→ WORK REQUIRED
Reproduce verbatim the lines of the material below, starting at the line with "1 You click the roll button" and ending at the line with "open the browser", both inclusive; skip the rest.
##########
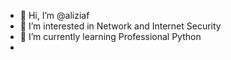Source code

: - 👋 Hi, I’m @aliziaf
- 👀 I’m interested in Network and Internet Security
- 🌱 I’m currently learning Professional Python
- 
<!---
aliziaf/aliziaf is a ✨ special ✨ repository because its `README.md` (this file) appears on your GitHub profile.
You can click the Preview link to take a look at your changes.
--->

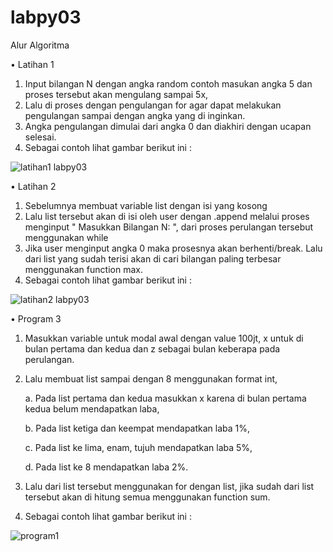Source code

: # labpy03
Alur Algoritma

•	Latihan 1
1.	Input bilangan N dengan angka random contoh masukan angka 5 dan proses tersebut akan mengulang sampai 5x, 
2.	Lalu di proses dengan pengulangan for agar dapat melakukan pengulangan sampai dengan angka yang di inginkan.
3.	Angka pengulangan dimulai dari angka 0 dan diakhiri dengan ucapan selesai.
4.	Sebagai contoh lihat gambar berikut ini :

![latihan1 labpy03](https://user-images.githubusercontent.com/56258731/68991895-79373800-0896-11ea-8e01-5cafbd9d310e.JPG)

•	Latihan 2
1.	Sebelumnya membuat variable list dengan isi yang kosong 
2.	Lalu list tersebut akan di isi oleh user dengan .append melalui proses menginput " Masukkan Bilangan N: ", dari proses perulangan tersebut menggunakan while 
3.	Jika user menginput angka 0 maka prosesnya akan berhenti/break. Lalu dari list yang sudah terisi akan di cari bilangan paling terbesar menggunakan function max.
4.	Sebagai contoh lihat gambar berikut ini : 

![latihan2 labpy03](https://user-images.githubusercontent.com/56258731/68992025-37a78c80-0898-11ea-868a-46e6103b099f.JPG)

•	Program 3 
1.	Masukkan variable untuk modal awal dengan value 100jt, x untuk di bulan pertama dan kedua dan z sebagai bulan keberapa pada perulangan.
2.	Lalu membuat list sampai dengan 8 menggunakan format int,

    a.	Pada list pertama dan kedua masukkan x karena di bulan pertama kedua belum mendapatkan laba,
    
    b.	Pada list ketiga dan keempat mendapatkan laba 1%, 
    
    c.	Pada list ke lima, enam, tujuh mendapatkan laba 5%, 
    
    d.	Pada list ke 8 mendapatkan laba 2%. 
    
 3.	Lalu dari list tersebut menggunakan for dengan list, jika sudah dari list tersebut akan di hitung semua menggunakan function sum.
 4.	Sebagai contoh lihat gambar berikut ini :
 
 ![program1](https://user-images.githubusercontent.com/56258731/68992055-b43a6b00-0898-11ea-867f-4dc4c567f8f1.JPG)

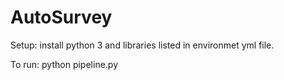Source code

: # AutoSurvey

Setup:
 install python 3 and libraries listed in environmet yml file.

To run:
 python pipeline.py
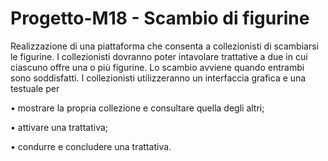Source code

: # Progetto-M18 - Scambio di figurine

Realizzazione di una piattaforma che consenta a collezionisti di
scambiarsi le figurine. I collezionisti
dovranno poter intavolare trattative a due in cui ciascuno offre una o
più figurine. Lo scambio avviene quando entrambi sono soddisfatti. I
collezionisti utilizzeranno un interfaccia grafica e una testuale per

• mostrare la propria collezione e consultare quella degli altri;

• attivare una trattativa;

• condurre e concludere una trattativa.
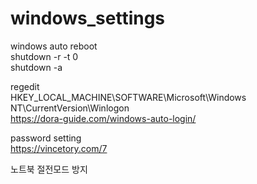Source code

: # windows_settings

windows auto reboot  
shutdown -r -t 0  
shutdown -a  

regedit  
HKEY_LOCAL_MACHINE\SOFTWARE\Microsoft\Windows NT\CurrentVersion\Winlogon  
https://dora-guide.com/windows-auto-login/  

password setting  
https://vincetory.com/7  

노트북 절전모드 방지
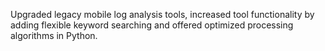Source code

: Upgraded legacy mobile log analysis tools, increased tool functionality by adding flexible keyword searching and offered optimized processing algorithms in Python.
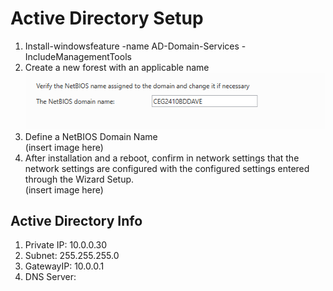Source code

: # Active Directory Setup
1)  Install-windowsfeature -name AD-Domain-Services -IncludeManagementTools
2)  Create a new forest with an applicable name  
![new forest](/project5/windows/images/project5_NetBIOS.PNG)  
3)  Define a NetBIOS Domain Name  
(insert image here)  
4)  After installation and a reboot, confirm in network settings that the network settings are configured with the configured settings entered through the Wizard Setup.  
(insert image here)  


## Active Directory Info
1)  Private IP: 10.0.0.30
2)  Subnet:  255.255.255.0  
3)  GatewayIP:  10.0.0.1
4)  DNS Server:  
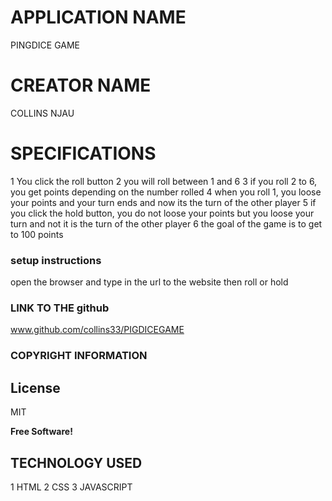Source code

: # APPLICATION NAME
PINGDICE GAME


# CREATOR NAME
COLLINS NJAU

# SPECIFICATIONS
1 You click the roll button
2 you will roll between 1 and 6
3 if you roll 2 to 6, you get points depending on the number rolled
4 when you roll 1, you loose your points and your turn ends and now its the turn of the other player
5 if you click the hold button, you do not loose your points but you loose your turn and not it is the turn of the other player
6 the goal of the game is to get to 100 points



### setup instructions
open the browser and type in the url to the website
then roll or hold


### LINK TO THE github
www.github.com/collins33/PIGDICEGAME

### COPYRIGHT INFORMATION
License
----

MIT


**Free Software!**
## TECHNOLOGY USED
1 HTML
2 CSS
3 JAVASCRIPT
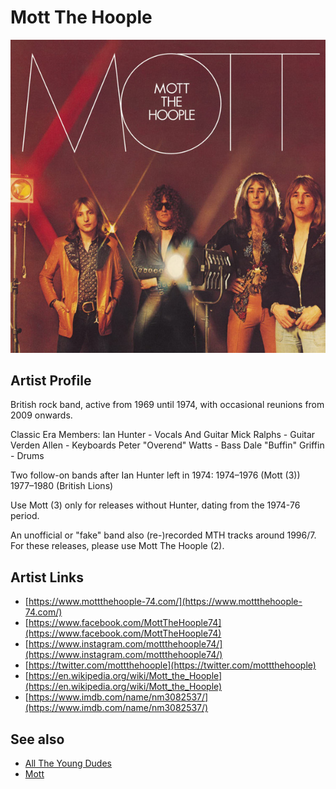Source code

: # Mott The Hoople

![](../../assets/artists/Mott_The_Hoople.png)

## Artist Profile

British rock band, active from 1969 until 1974, with occasional reunions from 2009 onwards.

Classic Era Members:
Ian Hunter - Vocals And Guitar 
Mick Ralphs - Guitar 
Verden Allen - Keyboards 
Peter "Overend" Watts - Bass 
Dale "Buffin" Griffin - Drums 

Two follow-on bands after Ian Hunter left in 1974:
1974–1976 (Mott (3)) 
1977–1980 (British Lions) 

Use Mott (3) only for releases without Hunter, dating from the 1974-76 period.

An unofficial or "fake" band also (re-)recorded MTH tracks around 1996/7. For these releases, please use Mott The Hoople (2).

## Artist Links

- [https://www.mottthehoople-74.com/](https://www.mottthehoople-74.com/)
- [https://www.facebook.com/MottTheHoople74](https://www.facebook.com/MottTheHoople74)
- [https://www.instagram.com/mottthehoople74/](https://www.instagram.com/mottthehoople74/)
- [https://twitter.com/mottthehoople](https://twitter.com/mottthehoople)
- [https://en.wikipedia.org/wiki/Mott_the_Hoople](https://en.wikipedia.org/wiki/Mott_the_Hoople)
- [https://www.imdb.com/name/nm3082537/](https://www.imdb.com/name/nm3082537/)


## See also

- [All The Young Dudes](All_The_Young_Dudes.md)
- [Mott](Mott.md)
##########
→ PROBLEM SOLUTION
1 You click the roll button
2 you will roll between 1 and 6
3 if you roll 2 to 6, you get points depending on the number rolled
4 when you roll 1, you loose your points and your turn ends and now its the turn of the other player
5 if you click the hold button, you do not loose your points but you loose your turn and not it is the turn of the other player
6 the goal of the game is to get to 100 points



### setup instructions
open the browser and type in the url to the website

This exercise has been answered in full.